▶ _Exercise aim_
The expected output is each line in the data below that includes the string "startup".
* * * * * * * * *
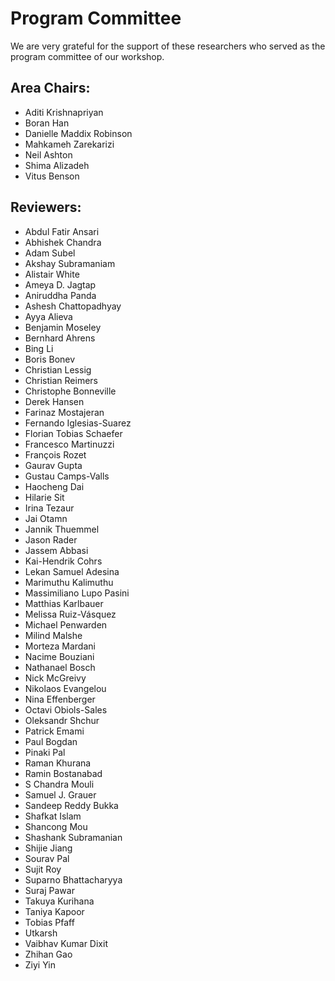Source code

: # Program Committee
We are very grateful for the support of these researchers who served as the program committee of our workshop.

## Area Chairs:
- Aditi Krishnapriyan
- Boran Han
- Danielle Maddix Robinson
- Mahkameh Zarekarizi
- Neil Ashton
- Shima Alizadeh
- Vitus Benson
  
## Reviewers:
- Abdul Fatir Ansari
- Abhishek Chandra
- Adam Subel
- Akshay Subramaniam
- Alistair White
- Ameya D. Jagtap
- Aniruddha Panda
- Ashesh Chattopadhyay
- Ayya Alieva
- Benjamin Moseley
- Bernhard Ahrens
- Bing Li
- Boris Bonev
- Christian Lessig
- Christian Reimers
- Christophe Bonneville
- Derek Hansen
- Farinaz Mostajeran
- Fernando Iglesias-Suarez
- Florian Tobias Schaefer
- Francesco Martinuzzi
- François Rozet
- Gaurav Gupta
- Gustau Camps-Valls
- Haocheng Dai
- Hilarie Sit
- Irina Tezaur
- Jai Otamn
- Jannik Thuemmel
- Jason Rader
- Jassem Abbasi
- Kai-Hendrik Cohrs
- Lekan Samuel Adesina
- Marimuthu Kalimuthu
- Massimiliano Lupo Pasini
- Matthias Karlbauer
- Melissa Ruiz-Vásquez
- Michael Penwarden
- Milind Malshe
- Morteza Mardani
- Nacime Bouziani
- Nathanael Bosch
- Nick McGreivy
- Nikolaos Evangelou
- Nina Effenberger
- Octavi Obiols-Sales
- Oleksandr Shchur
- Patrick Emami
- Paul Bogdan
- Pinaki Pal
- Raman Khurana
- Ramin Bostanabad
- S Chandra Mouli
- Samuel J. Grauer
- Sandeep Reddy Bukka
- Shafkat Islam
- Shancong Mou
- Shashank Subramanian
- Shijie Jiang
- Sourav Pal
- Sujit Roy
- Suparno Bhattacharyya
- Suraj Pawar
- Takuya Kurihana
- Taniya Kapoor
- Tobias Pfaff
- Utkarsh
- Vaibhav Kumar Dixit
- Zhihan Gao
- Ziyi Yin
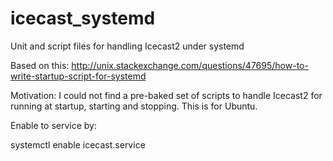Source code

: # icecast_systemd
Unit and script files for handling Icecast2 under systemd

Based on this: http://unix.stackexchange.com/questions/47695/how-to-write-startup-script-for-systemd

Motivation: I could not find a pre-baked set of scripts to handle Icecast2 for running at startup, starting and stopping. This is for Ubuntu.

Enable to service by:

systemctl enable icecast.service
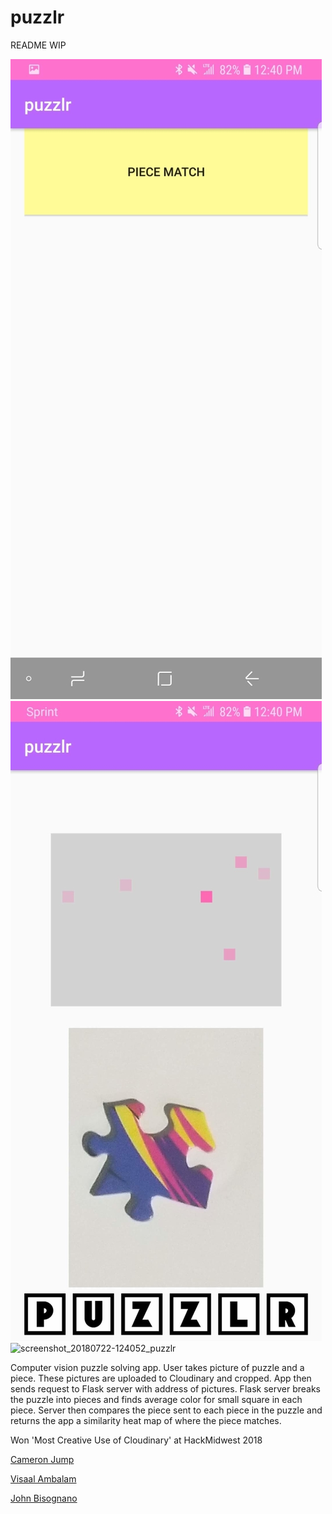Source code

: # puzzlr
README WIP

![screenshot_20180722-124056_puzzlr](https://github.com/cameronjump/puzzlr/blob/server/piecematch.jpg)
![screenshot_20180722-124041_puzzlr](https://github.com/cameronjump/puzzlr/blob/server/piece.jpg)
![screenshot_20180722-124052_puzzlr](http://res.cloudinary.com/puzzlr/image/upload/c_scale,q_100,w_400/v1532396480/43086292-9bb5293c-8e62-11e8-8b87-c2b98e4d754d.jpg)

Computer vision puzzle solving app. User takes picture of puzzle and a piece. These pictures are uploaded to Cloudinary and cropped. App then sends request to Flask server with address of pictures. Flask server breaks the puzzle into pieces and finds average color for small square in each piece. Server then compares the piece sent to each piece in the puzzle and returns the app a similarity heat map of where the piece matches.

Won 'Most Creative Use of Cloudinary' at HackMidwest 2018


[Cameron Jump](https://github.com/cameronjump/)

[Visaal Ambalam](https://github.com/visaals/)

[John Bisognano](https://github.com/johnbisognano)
* * * * * * * * *
▶ _Task result_
Based on this: http://unix.stackexchange.com/questions/47695/how-to-write-startup-script-for-systemd
Motivation: I could not find a pre-baked set of scripts to handle Icecast2 for running at startup, starting and stopping. This is for Ubuntu.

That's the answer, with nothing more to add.